Using γ-alignment technique, original image is carried out after brightness pretreatment, bright according to the pretreated image of brightness of gained Degree component V₁(x, y) tries to achieve the average brightness value V of original image_a, and threshold value V with brightness pretreatment by it_thCompare, if not Threshold value V more than brightness pretreatment_th, then again brightness pretreatment, then the threshold with brightness pretreatment are carried out using γ-alignment technique Value V_thCompare, iterative cycles, until the average brightness value V of original image_aThreshold value V more than brightness pretreatment_thTill, then Enter next step to be processed；If the average brightness value V of original image_aThreshold value V more than brightness pretreatment_th, then to HSV color Original image in space does not carry out brightness pretreatment；

4. to brightness, pretreated image carries out edge enhancing, obtains pretreated image V_p(x,y).

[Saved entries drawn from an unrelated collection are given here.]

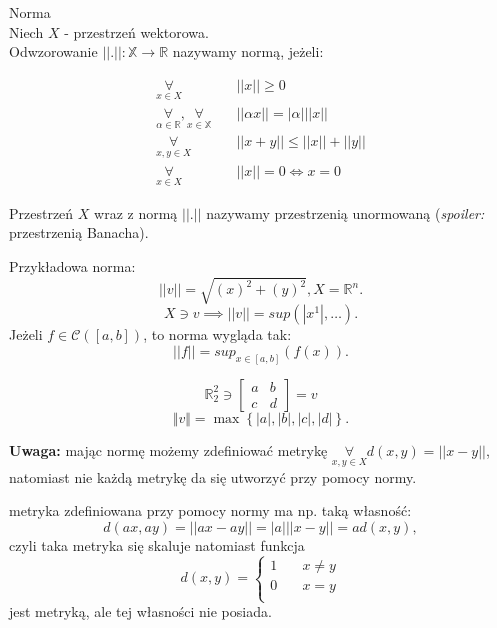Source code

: \documentclass[../main.tex]{subfiles}
\begin{document}
\begin{definicja}
Norma\\
    Niech $X$ - przestrzeń wektorowa.\\
Odwzorowanie $||.||: \mathbb{X}\to \mathbb{R}$ nazywamy normą, jeżeli:

\begin{align}
    \underset{x\in X}{\forall} \quad &||x|| \geq 0\\
    \underset{\alpha\in\mathbb{R}}{\forall}, \underset{x\in \mathbb{X}}{\forall} \quad &|| \alpha x|| = |\alpha| ||x||\\
    \underset{x,y \in X}{\forall} \quad &||x+y|| \leq ||x|| + ||y||\\
    \underset{x\in X}{\forall} \quad &||x|| = 0 \iff x = 0
\end{align}

Przestrzeń $X$ wraz z normą $||.||$ nazywamy przestrzenią unormowaną (\textit{spoiler:} przestrzenią Banacha).
\end{definicja}

\begin{przyklad}
    Przykładowa norma:\\
    \[
        ||v|| = \sqrt{(x)^2 + (y)^2}, X = \mathbb{R}^{n}
    .\]
    \[
        X \ni v \implies||v|| = sup(|x^1|,\dots).
    \]
    Jeżeli $f\in \mathcal{C}([a,b])$,
    to norma wygląda tak:
    \[
        ||f|| = sup_{x\in{[a,b]}} (f(x))
    .\]
\end{przyklad}
\begin{przyklad}
    \[
        \mathbb{R}^2_2 \ni \begin{bmatrix} a&b\\c&d \end{bmatrix} = v
    \]
    \[
        \Vert v \Vert = \max \left\{ |a|, |b|, |c|, |d| \right\}
    .\]
\end{przyklad}

    \textbf{Uwaga:} mając normę możemy zdefiniować metrykę $\underset{x,y\in X}{\forall} d(x,y) = ||x-y||$, natomiast nie każdą metrykę da się utworzyć przy pomocy normy.

\begin{przyklad}
    metryka zdefiniowana przy pomocy normy ma np. taką własność:
    \[
        d(ax,ay) = ||ax - ay|| = |a| ||x-y|| = a d(x,y),
    \]
    czyli taka metryka się skaluje natomiast funkcja
    \[ d(x,y) =
    \begin{cases}
        1 & \quad x\neq y\\
        0 & \quad x=y\\
    \end{cases}
    \]
    jest metryką, ale tej własności nie posiada.
\end{przyklad}
\end{document}

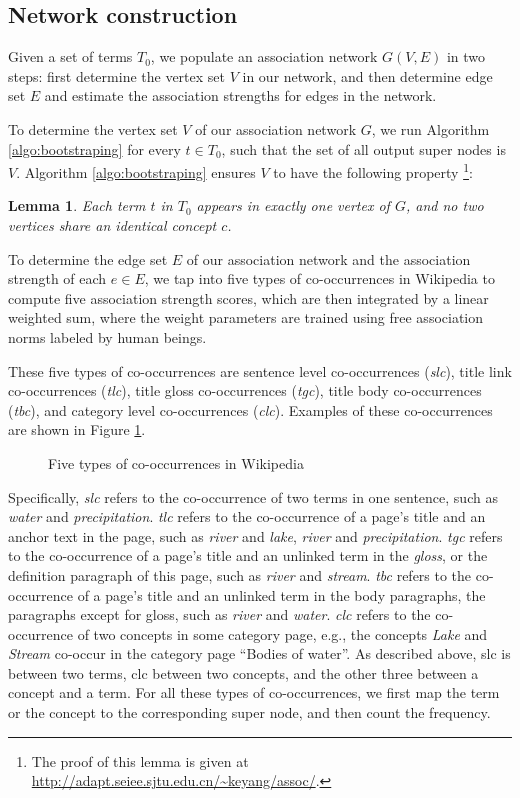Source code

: \documentclass[letterpaper]{article}
\newcommand{\figref}[1]{Figure \ref{#1}}
\newtheorem{lemma}{Lemma}
\begin{document}
\subsection{Network construction}
\label{sec:construction}

Given a set of terms $T_0$, we populate an association network $G
(V, E)$ in two steps:
first determine the vertex set $V$ in our network, and then determine edge set
$E$ and estimate the association
strengths for edges in the network. 

To determine the vertex set $V$ of our association network $G$, we
run Algorithm \ref{algo:bootstraping} for every $t\in T_0$, such
that the set of all output super nodes is $V$. Algorithm
\ref{algo:bootstraping} ensures $V$ to have the following property
\footnote{The proof of this lemma is given at
\url{http://adapt.seiee.sjtu.edu.cn/~keyang/assoc/}.}:

\begin{lemma}
Each term $t$ in $T_0$ appears in exactly one vertex of $G$, and
no two vertices share an identical concept $c$.
\end{lemma}

To determine the edge set $E$ of our association network and the
association strength of each $e \in E$, we tap into five types of
co-occurrences in Wikipedia to compute five association strength scores, which are then integrated by a
linear weighted sum, where the weight parameters are trained 
using free association norms labeled by human beings. 

These five types of co-occurrences are sentence level co-occurrences
({\em slc}), title link co-occurrences ({\em tlc}), title gloss
co-occurrences ({\em tgc}), title body co-occurrences ({\em tbc}), and
category level co-occurrences ({\em clc}). Examples of these
co-occurrences are shown in \figref{fig:cooccur}.

\begin{figure}[htb]
\centering
{}
\caption{Five types of co-occurrences in Wikipedia}
\label{fig:cooccur}
\end{figure}

Specifically, {\em slc} refers to the co-occurrence of two terms in one
sentence, such as {\em water} and {\em precipitation}. 
{\em tlc} refers to the co-occurrence of a page's title and an
anchor text in the page, such as {\em river} and {\em lake}, {\em
river} and {\em precipitation}. {\em tgc} refers to the co-occurrence of a
page's title and an unlinked term in the \emph{gloss}, or the
definition paragraph of this page, such as {\em river} and {\em
stream}. {\em tbc} refers to the co-occurrence of a page's title and an
unlinked term in the body paragraphs, the paragraphs except
for gloss, such as {\em river} and
{\em water}. {\em clc} refers to the co-occurrence of two concepts in
some category page,
e.g., the concepts {\em Lake} and {\em Stream} co-occur in the category page 
``Bodies of water''.
As described above, slc is between two terms, clc between two concepts,
and the other three between a concept and a term. For all these types
of co-occurrences, we first map the term or the concept
to the corresponding super node, and then count the frequency.
\end{document}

2. the method for adaptive image enhancement of a kind of low-light (level) or brightness disproportionation image as claimed in claim 1, its feature exists In：Described step 2) comprise the following steps：

1. the brightness according to pretreated image carries out region segmentation, so that the different characteristics according to each region split Carry out corresponding adaption brightness enhancing；

If pretreated image V_pThe mean flow rate of (x, y) is V_a-p, by pretreated image V_pThe all pixels of (x, y) are divided For two classes V_lowAnd V_high：V_lowRepresent the mean flow rate of low brightness pixel, V_highRepresent the mean flow rate of high luminance pixel, each Expression formula as follows：

Wherein,Sgn () is sign sign function；

By pretreated image V_pThe pixel of (x, y) is divided into three types according to brightness difference：Brightness is [0, V_low) interval Pixel is pretreated image V_pThe low-light (level) area pixel of (x, y)；Brightness is in [V_low,V_high) interval pixel is pretreatment Image V afterwards_pThe normal region pixel of (x, y)；Brightness is in [V_high, 255] and interval pixel is pretreated image V_p(x, Y) exposure area pixel；

2. the different characteristics according to each region split, selects corresponding mapping function, carries out corresponding self adaptation respectively Brightness strengthens, to realize the adjustment of image overall brightness；

Pretreated image V_pThe brightness histogram corresponding to three area pixel that the pixel of (x, y) is divided, selects to reflect as follows Penetrate function and carry out brightness of image enhancing respectively, its formula is as follows：

Wherein, V_enhPixel brightness value at coordinate points (x, y) place, log after (x, y) expression brightness enhancing₁₀() is with 10 as bottom Logarithm：

Wherein, γ₂It is the parameter of γ-alignment technique, between (0,1).

3. the method for adaptive image enhancement of a kind of low-light (level) or brightness disproportionation image as claimed in claim 2, its feature exists In：Described step 3) include herein below：

Through the relatively pretreated image of the enhanced image of segmentation brightness (x, y) place pixel brightness flop Δ V (x, y) For

Δ V (x, y)=[V_enh(x,y)-V_p(x,y)]/255

Average staturation value S of the original image in HSV color space_aFor

To segmentation brightness, enhanced image carries out saturation enhancement process, and its process is as follows：

Wherein, S_enhThe pixel intensity value at (x, y) place for the image after (x, y) expression saturation enhancement process；

Image after saturation enhancement process is converted back rgb color space from HSV color space, obtains final coloured image.